• Directions
Look in the listing below for the line that has "- **Tailwind CSS**", then return it and each following line up to and including the one with "Explored the Cigar", exactly and without pictures.

• Data supplied
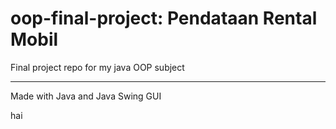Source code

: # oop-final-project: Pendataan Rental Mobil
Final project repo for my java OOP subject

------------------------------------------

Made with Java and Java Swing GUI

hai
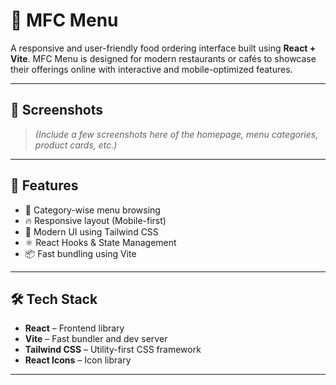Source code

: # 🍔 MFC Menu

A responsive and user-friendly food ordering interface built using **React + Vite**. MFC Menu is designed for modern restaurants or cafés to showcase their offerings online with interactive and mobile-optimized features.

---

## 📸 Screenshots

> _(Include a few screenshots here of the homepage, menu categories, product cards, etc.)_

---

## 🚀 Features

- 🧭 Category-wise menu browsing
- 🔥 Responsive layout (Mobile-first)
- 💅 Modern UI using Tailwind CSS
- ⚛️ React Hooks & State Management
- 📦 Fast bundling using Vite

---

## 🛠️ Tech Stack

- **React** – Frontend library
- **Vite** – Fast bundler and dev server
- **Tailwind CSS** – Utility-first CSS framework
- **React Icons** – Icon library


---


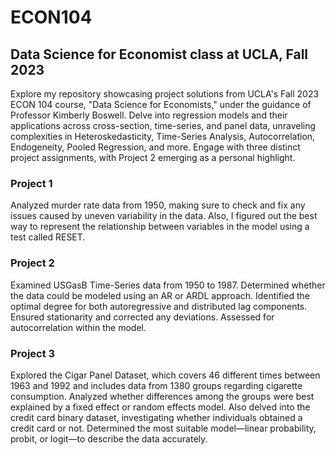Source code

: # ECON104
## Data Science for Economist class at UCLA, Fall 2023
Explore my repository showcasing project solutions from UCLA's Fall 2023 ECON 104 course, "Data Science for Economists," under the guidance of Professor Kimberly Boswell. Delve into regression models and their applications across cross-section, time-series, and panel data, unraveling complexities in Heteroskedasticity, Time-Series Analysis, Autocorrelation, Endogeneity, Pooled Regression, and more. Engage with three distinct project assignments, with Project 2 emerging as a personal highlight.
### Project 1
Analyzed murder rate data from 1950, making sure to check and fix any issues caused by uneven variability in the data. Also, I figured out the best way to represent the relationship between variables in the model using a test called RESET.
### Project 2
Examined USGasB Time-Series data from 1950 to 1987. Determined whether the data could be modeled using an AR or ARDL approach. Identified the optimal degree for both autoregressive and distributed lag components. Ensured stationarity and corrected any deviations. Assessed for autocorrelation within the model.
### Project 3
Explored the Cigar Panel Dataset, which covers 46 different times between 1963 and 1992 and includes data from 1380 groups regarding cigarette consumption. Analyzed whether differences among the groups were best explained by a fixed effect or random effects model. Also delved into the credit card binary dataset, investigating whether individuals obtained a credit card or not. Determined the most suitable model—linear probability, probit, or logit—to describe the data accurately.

...

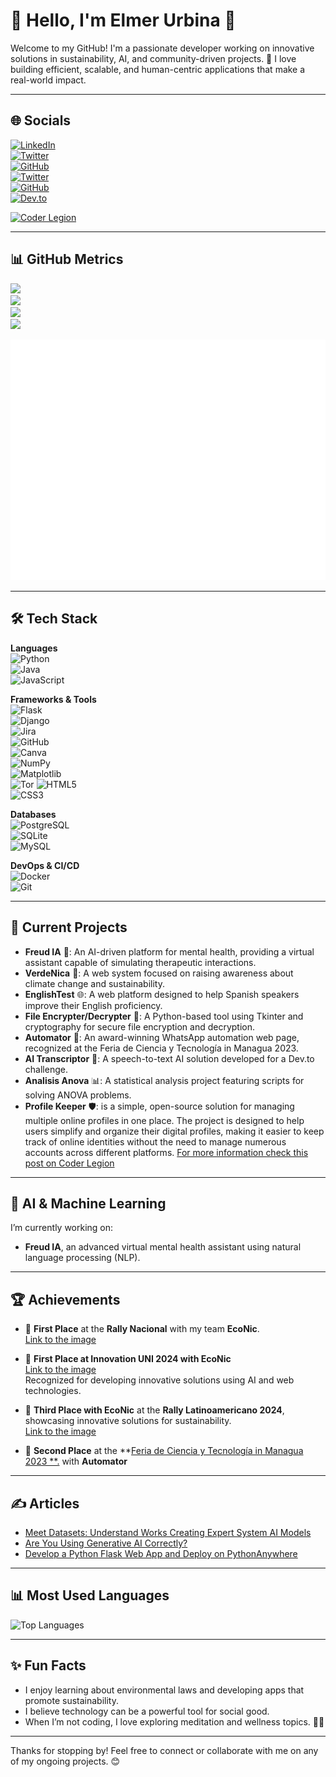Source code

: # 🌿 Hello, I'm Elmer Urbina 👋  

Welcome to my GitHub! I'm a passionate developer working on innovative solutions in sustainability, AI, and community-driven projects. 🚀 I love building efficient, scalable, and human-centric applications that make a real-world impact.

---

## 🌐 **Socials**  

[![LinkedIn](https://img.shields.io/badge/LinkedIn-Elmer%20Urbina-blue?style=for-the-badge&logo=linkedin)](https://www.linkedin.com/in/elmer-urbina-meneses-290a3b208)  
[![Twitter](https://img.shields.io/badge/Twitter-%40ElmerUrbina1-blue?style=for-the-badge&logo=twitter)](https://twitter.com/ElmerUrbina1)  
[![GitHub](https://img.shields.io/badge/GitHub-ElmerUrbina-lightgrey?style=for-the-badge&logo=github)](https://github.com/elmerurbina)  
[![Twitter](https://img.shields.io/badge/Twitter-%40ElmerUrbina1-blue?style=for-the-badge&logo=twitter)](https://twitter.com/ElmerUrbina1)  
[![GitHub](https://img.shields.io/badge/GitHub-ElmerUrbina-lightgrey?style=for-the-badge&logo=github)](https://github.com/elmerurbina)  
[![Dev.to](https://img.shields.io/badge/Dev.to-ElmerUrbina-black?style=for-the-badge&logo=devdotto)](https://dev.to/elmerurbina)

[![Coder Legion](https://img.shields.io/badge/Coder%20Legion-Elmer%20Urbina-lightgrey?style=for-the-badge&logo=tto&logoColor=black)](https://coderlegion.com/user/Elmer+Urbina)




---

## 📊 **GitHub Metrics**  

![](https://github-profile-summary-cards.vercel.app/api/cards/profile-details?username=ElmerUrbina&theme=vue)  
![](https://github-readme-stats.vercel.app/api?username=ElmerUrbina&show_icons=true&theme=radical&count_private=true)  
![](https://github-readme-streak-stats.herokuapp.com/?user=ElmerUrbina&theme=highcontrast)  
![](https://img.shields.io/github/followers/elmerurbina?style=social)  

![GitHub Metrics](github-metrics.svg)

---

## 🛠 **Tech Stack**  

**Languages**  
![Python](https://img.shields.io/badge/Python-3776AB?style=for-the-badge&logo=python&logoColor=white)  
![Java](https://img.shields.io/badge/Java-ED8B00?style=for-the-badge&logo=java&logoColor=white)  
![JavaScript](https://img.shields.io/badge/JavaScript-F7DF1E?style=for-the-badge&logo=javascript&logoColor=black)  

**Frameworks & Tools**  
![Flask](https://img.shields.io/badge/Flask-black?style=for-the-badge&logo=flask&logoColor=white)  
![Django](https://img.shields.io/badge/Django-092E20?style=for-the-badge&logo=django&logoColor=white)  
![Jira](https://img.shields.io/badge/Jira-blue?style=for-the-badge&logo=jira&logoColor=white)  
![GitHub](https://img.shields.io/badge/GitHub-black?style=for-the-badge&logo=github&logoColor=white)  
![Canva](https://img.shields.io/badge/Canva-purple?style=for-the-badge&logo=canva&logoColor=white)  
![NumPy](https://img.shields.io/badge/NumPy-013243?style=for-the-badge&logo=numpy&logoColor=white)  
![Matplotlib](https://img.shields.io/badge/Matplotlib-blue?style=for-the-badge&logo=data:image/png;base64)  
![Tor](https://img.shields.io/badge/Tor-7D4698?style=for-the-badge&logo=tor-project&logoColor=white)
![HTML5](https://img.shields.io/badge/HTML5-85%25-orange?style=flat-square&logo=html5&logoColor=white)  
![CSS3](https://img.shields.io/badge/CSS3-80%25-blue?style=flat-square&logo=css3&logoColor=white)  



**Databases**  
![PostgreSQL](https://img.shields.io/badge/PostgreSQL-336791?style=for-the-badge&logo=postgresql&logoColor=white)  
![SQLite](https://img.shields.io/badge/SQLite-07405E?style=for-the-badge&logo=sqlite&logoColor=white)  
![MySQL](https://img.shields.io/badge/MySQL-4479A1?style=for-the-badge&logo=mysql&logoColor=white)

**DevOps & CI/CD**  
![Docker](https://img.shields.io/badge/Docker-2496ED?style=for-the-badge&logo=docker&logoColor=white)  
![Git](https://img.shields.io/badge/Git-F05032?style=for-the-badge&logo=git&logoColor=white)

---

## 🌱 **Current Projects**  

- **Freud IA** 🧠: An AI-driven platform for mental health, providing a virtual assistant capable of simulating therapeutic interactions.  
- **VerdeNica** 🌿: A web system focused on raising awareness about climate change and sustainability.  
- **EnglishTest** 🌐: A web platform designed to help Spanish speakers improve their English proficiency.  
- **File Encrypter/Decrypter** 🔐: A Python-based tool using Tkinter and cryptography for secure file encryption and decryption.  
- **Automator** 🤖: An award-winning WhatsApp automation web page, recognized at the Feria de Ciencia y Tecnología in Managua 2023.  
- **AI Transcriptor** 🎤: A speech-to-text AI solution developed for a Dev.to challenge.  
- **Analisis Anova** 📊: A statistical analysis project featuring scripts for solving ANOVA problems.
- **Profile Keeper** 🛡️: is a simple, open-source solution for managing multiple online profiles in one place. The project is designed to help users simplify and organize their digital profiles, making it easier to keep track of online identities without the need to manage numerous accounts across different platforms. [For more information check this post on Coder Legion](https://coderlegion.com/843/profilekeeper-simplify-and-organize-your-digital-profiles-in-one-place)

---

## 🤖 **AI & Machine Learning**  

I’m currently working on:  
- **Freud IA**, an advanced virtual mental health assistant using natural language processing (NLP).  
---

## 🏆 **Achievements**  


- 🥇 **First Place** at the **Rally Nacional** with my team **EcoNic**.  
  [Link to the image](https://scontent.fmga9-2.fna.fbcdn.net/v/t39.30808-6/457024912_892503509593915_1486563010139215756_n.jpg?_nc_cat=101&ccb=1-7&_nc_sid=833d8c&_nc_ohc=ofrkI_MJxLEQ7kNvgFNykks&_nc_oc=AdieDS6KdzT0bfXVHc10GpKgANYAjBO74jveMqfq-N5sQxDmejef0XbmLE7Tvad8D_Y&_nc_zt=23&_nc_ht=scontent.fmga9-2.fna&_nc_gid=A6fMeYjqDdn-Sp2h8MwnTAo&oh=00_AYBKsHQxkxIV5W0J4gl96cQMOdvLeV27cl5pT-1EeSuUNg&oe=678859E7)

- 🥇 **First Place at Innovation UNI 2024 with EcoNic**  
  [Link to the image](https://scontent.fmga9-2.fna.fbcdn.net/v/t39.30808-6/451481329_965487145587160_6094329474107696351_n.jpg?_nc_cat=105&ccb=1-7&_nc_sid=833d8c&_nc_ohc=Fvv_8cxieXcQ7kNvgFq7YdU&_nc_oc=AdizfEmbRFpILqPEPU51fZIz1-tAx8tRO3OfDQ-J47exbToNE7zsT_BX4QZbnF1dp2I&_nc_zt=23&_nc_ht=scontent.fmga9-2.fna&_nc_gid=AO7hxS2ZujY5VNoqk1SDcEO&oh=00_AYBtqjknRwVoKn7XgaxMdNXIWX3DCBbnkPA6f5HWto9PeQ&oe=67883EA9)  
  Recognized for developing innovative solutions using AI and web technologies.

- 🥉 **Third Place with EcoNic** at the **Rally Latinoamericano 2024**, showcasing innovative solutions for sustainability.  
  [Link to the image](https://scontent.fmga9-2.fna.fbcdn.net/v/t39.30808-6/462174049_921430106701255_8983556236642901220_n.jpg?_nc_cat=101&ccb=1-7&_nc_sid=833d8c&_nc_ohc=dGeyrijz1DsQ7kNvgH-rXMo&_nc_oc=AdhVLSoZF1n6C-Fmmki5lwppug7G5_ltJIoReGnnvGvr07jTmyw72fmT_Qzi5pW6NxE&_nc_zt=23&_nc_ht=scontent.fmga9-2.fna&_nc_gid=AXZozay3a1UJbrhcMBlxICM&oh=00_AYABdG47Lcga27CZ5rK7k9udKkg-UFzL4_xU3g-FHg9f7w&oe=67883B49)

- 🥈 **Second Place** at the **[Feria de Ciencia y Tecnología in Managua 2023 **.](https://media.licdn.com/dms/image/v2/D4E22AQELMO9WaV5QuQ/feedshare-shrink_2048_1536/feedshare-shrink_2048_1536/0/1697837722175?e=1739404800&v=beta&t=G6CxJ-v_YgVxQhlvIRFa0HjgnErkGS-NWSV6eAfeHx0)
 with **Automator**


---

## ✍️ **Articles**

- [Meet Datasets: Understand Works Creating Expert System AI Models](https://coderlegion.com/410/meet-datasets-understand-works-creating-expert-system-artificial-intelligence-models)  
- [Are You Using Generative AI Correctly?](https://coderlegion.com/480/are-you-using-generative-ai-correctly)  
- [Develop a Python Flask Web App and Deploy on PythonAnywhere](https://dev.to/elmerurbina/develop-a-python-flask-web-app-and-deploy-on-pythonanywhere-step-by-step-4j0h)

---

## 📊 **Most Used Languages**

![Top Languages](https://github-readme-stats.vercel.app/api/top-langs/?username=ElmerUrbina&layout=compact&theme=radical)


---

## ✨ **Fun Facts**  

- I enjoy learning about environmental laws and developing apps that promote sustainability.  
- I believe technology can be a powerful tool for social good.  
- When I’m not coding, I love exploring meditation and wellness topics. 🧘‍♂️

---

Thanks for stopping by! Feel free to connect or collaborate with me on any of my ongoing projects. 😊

==

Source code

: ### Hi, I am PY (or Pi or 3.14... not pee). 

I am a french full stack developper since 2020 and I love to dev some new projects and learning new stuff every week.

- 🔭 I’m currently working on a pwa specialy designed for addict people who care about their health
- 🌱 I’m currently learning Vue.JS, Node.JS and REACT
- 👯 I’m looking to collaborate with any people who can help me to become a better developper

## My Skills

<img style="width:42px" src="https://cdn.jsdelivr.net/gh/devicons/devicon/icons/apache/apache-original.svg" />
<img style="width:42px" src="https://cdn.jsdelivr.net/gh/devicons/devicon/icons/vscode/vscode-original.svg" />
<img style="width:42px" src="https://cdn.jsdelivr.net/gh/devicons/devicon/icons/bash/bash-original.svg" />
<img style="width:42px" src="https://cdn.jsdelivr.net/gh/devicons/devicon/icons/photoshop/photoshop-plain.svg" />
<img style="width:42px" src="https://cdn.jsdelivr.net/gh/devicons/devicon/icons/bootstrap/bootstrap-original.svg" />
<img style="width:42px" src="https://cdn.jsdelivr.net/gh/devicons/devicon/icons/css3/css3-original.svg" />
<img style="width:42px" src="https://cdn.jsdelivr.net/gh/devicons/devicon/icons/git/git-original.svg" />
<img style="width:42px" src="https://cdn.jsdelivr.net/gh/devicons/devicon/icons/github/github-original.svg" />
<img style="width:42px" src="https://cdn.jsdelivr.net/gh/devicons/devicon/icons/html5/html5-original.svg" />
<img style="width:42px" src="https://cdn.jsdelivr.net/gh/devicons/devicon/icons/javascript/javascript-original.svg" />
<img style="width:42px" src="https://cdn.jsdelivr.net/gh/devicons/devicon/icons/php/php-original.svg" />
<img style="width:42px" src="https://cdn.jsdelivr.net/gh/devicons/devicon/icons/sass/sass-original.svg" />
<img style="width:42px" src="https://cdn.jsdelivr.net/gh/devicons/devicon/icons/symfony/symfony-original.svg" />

• Response for this exercise
- **Tailwind CSS** – Utility-first CSS framework
- **React Icons** – Icon library


---


Source code

: # ECON104
## Data Science for Economist class at UCLA, Fall 2023
Explore my repository showcasing project solutions from UCLA's Fall 2023 ECON 104 course, "Data Science for Economists," under the guidance of Professor Kimberly Boswell. Delve into regression models and their applications across cross-section, time-series, and panel data, unraveling complexities in Heteroskedasticity, Time-Series Analysis, Autocorrelation, Endogeneity, Pooled Regression, and more. Engage with three distinct project assignments, with Project 2 emerging as a personal highlight.
### Project 1
Analyzed murder rate data from 1950, making sure to check and fix any issues caused by uneven variability in the data. Also, I figured out the best way to represent the relationship between variables in the model using a test called RESET.
### Project 2
Examined USGasB Time-Series data from 1950 to 1987. Determined whether the data could be modeled using an AR or ARDL approach. Identified the optimal degree for both autoregressive and distributed lag components. Ensured stationarity and corrected any deviations. Assessed for autocorrelation within the model.
### Project 3
Explored the Cigar Panel Dataset, which covers 46 different times between 1963 and 1992 and includes data from 1380 groups regarding cigarette consumption. Analyzed whether differences among the groups were best explained by a fixed effect or random effects model. Also delved into the credit card binary dataset, investigating whether individuals obtained a credit card or not. Determined the most suitable model—linear probability, probit, or logit—to describe the data accurately.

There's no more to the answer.